Posted by garnet71 on February 24, 2009, at 12:39:09
In reply to 40mg, 10mg q.i.d. vs. 20mg, 5mg q.i.d of buspirone, posted by iforgotmypassword on February 23, 2009, at 14:50:42
http://www.mentalhealth.com/drug/p30-b03.html
Possible Concerns Related to Buspirone's Binding to Dopamine Receptors:
Because buspirone can bind to central dopamine receptors, a question has been raised about its potential to cause acute and chronic changes in dopamine mediated neurological function (e.g., dystonia, pseudoparkinsonism, akathisia, and tardive dyskinesia).

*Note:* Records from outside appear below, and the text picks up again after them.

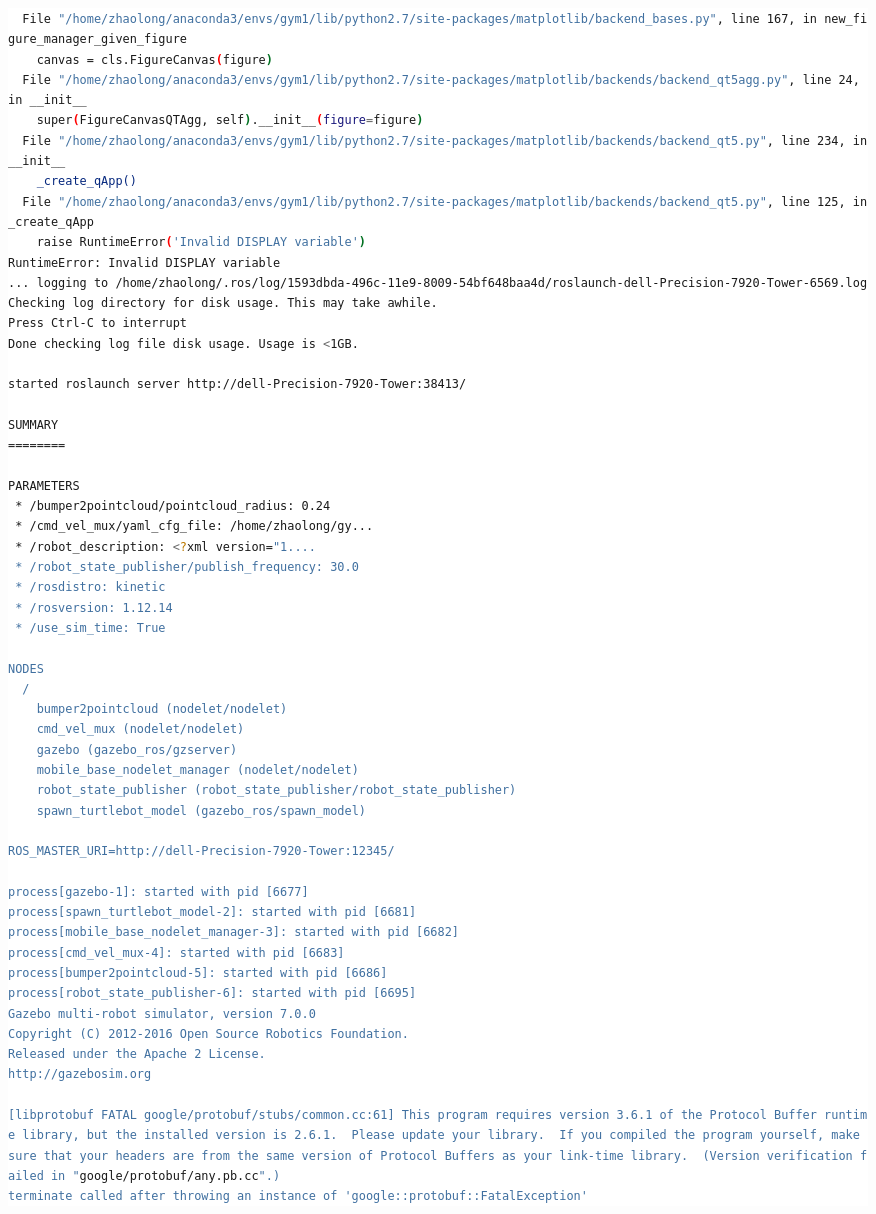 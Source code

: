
 ```bash
  File "/home/zhaolong/anaconda3/envs/gym1/lib/python2.7/site-packages/matplotlib/backend_bases.py", line 167, in new_figure_manager_given_figure
    canvas = cls.FigureCanvas(figure)
  File "/home/zhaolong/anaconda3/envs/gym1/lib/python2.7/site-packages/matplotlib/backends/backend_qt5agg.py", line 24, in __init__
    super(FigureCanvasQTAgg, self).__init__(figure=figure)
  File "/home/zhaolong/anaconda3/envs/gym1/lib/python2.7/site-packages/matplotlib/backends/backend_qt5.py", line 234, in __init__
    _create_qApp()
  File "/home/zhaolong/anaconda3/envs/gym1/lib/python2.7/site-packages/matplotlib/backends/backend_qt5.py", line 125, in _create_qApp
    raise RuntimeError('Invalid DISPLAY variable')
RuntimeError: Invalid DISPLAY variable
... logging to /home/zhaolong/.ros/log/1593dbda-496c-11e9-8009-54bf648baa4d/roslaunch-dell-Precision-7920-Tower-6569.log
Checking log directory for disk usage. This may take awhile.
Press Ctrl-C to interrupt
Done checking log file disk usage. Usage is <1GB.

started roslaunch server http://dell-Precision-7920-Tower:38413/

SUMMARY
========

PARAMETERS
 * /bumper2pointcloud/pointcloud_radius: 0.24
 * /cmd_vel_mux/yaml_cfg_file: /home/zhaolong/gy...
 * /robot_description: <?xml version="1....
 * /robot_state_publisher/publish_frequency: 30.0
 * /rosdistro: kinetic
 * /rosversion: 1.12.14
 * /use_sim_time: True

NODES
  /
    bumper2pointcloud (nodelet/nodelet)
    cmd_vel_mux (nodelet/nodelet)
    gazebo (gazebo_ros/gzserver)
    mobile_base_nodelet_manager (nodelet/nodelet)
    robot_state_publisher (robot_state_publisher/robot_state_publisher)
    spawn_turtlebot_model (gazebo_ros/spawn_model)

ROS_MASTER_URI=http://dell-Precision-7920-Tower:12345/

process[gazebo-1]: started with pid [6677]
process[spawn_turtlebot_model-2]: started with pid [6681]
process[mobile_base_nodelet_manager-3]: started with pid [6682]
process[cmd_vel_mux-4]: started with pid [6683]
process[bumper2pointcloud-5]: started with pid [6686]
process[robot_state_publisher-6]: started with pid [6695]
Gazebo multi-robot simulator, version 7.0.0
Copyright (C) 2012-2016 Open Source Robotics Foundation.
Released under the Apache 2 License.
http://gazebosim.org

[libprotobuf FATAL google/protobuf/stubs/common.cc:61] This program requires version 3.6.1 of the Protocol Buffer runtime library, but the installed version is 2.6.1.  Please update your library.  If you compiled the program yourself, make sure that your headers are from the same version of Protocol Buffers as your link-time library.  (Version verification failed in "google/protobuf/any.pb.cc".)
terminate called after throwing an instance of 'google::protobuf::FatalException'
```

Clinical experience in controlled trials has failed to identify any significant neuroleptic-like activity; however, a syndrome of restlessness, appearing shortly after initiation of treatment, has been reported in some small fraction of buspirone treated patients. The syndrome may be explained in several ways. For example, buspirone may increase central noradrenergic activity; alternatively, the effect may be attributable to dopaminergic effects (i.e., represent akathisia). Obviously, the question cannot be totally resolved at this point in time. Generally, long-term sequelae of any drug's use can be identified only after several years of marketing.
Effects on Cognitive and Motor Performance:
...The effect of higher single doses of buspirone on psychomotor performance has not been investigated.---------------------
I'm confused again. Meds for anxiety really suck.